Die Versübertragung von H. Swoboda (Römischer Witz. Ausgewählte Epi­gram­me. Mün­chen [Goldmann-TB] 1960, 128) liest sich gut, entfernt sich aber m.E. recht weit vom Text. Gelungen scheint mir die Wiedergabe des Schlußdistichons. Es bietet sich an, diese Version (einschließlich der den Sinn des Epigramms verfehlenden Über­schrift) nach der Übersetzung und Interpretation des lateinischen Textes den Schülern vorzulegen und mit ihnen zu diskutieren.

                                   Schöner Lebensabend

                        Schon steht, nach einem Leben reich an Glück,

                        Antonius Primus an des Sechzigers Wende.
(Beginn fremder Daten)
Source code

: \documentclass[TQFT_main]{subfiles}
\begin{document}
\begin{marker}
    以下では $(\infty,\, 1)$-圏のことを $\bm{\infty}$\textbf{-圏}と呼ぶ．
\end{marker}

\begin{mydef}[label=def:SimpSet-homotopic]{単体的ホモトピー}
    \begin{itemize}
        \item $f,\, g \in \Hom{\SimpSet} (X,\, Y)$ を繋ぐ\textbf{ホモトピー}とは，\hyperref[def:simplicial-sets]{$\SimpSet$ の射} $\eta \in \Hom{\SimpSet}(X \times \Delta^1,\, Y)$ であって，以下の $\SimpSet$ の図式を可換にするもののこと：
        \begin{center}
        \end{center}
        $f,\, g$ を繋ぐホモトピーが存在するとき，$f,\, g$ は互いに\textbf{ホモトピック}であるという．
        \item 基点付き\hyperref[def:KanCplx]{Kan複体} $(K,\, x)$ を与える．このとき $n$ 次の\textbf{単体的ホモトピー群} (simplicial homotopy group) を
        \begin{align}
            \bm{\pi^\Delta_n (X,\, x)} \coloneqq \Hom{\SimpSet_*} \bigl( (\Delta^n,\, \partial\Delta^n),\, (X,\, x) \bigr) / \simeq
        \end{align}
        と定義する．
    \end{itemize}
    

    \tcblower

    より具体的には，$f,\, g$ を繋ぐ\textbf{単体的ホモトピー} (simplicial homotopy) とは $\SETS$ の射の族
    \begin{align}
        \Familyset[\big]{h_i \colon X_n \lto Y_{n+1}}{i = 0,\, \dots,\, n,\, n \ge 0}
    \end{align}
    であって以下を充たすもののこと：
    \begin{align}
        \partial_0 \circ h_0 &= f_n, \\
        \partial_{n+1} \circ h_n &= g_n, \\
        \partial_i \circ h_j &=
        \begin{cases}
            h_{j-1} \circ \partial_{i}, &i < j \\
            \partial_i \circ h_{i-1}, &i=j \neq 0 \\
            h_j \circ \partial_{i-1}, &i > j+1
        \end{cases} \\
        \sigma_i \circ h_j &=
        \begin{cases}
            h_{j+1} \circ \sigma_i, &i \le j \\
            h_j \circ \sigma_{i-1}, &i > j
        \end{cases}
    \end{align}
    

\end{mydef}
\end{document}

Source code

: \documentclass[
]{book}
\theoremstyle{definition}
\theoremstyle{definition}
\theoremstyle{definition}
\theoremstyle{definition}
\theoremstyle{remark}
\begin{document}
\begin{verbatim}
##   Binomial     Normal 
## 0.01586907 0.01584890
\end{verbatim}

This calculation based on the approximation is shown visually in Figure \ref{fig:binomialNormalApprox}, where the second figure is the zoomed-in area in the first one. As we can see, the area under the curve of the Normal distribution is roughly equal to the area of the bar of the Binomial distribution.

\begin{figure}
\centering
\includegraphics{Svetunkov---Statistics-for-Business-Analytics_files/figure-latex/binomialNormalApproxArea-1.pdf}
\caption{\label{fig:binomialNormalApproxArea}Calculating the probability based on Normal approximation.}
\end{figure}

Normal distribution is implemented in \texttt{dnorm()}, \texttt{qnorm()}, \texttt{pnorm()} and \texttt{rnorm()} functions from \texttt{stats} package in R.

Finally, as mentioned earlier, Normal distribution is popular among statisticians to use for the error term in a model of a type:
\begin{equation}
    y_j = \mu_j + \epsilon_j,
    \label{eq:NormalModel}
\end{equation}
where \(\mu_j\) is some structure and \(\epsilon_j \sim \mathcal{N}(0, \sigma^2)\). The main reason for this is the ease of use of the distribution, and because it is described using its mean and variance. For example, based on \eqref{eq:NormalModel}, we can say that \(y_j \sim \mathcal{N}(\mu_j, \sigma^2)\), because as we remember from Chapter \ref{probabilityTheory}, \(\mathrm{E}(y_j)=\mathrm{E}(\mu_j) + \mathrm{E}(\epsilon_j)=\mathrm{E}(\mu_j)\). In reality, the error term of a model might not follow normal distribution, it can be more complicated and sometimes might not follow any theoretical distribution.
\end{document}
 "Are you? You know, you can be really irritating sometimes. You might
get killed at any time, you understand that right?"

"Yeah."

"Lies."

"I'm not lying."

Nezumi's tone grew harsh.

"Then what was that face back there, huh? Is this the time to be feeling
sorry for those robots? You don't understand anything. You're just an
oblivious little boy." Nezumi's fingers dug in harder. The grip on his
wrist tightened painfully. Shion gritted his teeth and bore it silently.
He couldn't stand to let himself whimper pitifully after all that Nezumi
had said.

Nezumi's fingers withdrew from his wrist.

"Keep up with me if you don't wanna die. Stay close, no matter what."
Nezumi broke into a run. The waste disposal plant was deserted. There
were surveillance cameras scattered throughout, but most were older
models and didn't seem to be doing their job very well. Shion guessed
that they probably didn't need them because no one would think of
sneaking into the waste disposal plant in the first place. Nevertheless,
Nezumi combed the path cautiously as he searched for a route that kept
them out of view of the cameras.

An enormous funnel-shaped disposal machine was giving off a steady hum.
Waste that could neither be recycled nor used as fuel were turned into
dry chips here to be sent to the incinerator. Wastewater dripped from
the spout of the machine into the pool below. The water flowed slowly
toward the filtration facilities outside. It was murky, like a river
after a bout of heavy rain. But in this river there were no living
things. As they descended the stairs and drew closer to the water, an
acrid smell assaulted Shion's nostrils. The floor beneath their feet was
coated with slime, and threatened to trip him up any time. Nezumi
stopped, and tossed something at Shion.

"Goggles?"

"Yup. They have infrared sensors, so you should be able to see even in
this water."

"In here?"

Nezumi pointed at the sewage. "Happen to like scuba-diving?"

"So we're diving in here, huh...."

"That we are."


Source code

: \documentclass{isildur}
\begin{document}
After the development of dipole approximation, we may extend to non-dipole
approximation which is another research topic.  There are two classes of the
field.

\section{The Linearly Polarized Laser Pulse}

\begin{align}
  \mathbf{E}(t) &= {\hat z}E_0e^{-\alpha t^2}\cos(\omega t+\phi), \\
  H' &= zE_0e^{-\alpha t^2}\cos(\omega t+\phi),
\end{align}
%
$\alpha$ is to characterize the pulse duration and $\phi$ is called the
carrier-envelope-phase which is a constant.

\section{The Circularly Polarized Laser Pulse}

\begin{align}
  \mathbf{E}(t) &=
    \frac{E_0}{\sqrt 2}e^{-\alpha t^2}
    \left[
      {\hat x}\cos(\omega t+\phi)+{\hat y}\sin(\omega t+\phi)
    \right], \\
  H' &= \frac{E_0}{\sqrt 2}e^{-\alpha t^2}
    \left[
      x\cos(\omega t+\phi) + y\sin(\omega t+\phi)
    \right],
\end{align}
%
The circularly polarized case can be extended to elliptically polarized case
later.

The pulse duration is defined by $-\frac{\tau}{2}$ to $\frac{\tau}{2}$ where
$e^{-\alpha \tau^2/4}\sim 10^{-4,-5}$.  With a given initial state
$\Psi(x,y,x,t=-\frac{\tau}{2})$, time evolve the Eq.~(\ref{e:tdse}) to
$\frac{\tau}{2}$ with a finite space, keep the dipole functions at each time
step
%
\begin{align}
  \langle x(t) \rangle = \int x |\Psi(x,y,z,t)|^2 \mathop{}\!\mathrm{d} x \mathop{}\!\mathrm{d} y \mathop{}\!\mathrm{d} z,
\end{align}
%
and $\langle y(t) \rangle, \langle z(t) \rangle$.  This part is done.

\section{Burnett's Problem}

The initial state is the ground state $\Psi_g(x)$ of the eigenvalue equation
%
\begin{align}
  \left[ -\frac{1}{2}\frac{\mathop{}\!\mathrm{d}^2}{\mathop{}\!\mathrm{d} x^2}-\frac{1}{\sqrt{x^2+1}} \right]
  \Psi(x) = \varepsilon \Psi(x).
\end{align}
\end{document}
                        Auf das Vergangene schaut er froh zurück,

                        Ihm ist nicht bange vor dem nahen Ende.

                        Kein einziger Tag, an den er nicht gern dächte,

                        Den er nicht freudig wieder leben möchte.

                        Ein Mensch, der so geraten ist,

                        Erweitert seines Daseins Frist.

                        Durch Freud an der Vergangenheit

                        Verdoppelt sich die Lebenszeit.

(4)       Mit inklusiver Zählung die Olympiade mit fünf Jahren zu rechnen (wie Pindar, Ol. III 21), so daß sie ein Synonym für lustrum wäre, liegt wegen Lethes iam propioris aquas nahe.

(5)       Vgl. Sen. benef. 3,4,2 Praesentia bona nondum tota in solido sunt, potest illa casus ali­quis incidere; futura pendent et incerta sunt; quod praeteriit, inter tuta sepositum est. (…) memoria gratum facit; memoriae minimus tribuit, quisquis spei plurimum; Cic. Cato 71 Fructus autem senectutis est, ut saepe dixi, ante partorum bonorum memoria et copia.

(6)       Die Junktur findet sich schon bei Ov. met. 11,603.

(7)       Natürlich gehört das Vergessen ebenso zum Leben wie das Erinnern, aber das ist ein ande­res Thema. Dazu glänzend Harald Weinrich, Lethe. Kunst und Kritik des Vergessens. Mün­chen 1997.

 

Eine gediegene Interpretation mit eigener Übersetzung und weiteren Beobachtungen zu Semantik und Aufbau bietet Peter Prestel, Antonius Primus lebt zweimal, in: Marcus Valerius Martialis, Epigrammaton liber decimus. Das zehnte Epigrammbuch. Text, Übersetzung, Interpretationen. Mit einer Einleitung, Martial-Bibliographie und einem rezeptionsgeschichtlichen Anhang herausgegeben von Gregor Damschen und Andreas Heil. Frankfurt/M. u.a. 2004, 110-112.

Bei dieser Gelegenheit mit Nachdruck empfohlen sei die Tusculum-Ausgabe sämtlicher Martial-Epigramme: M. Valerius Martialis, Epigramme. Lateinisch-deutsch. Herausgegeben und übersetzt von Paul Barié und Winfried Schindler, Düsseldorf/Zürich 1999, 2. Aufl. 2002. X 23 übersetzen sie:

 

Antonius Primus, der glückliche, zählt in seinem friedlichen Leben

schon volle fünfzehn Olympiaden;

auf die vergangenen Tage und auf sorgenfreie Jahre blickt er zurück

und fürchtet sich auch nicht vor dem Wasser der Lethe, die schon näher kommt.

Denkt er zurück, ist kein Tag für ihn unangenehm oder schwer;

keinen gab es für ihn, an den er sich nicht gerne erinnern möchte.

Ein guter Mann verlängert für sich die Spanne seiner Lebenszeit:

Das frühere Leben genießen zu können heißt, zweimal zu leben.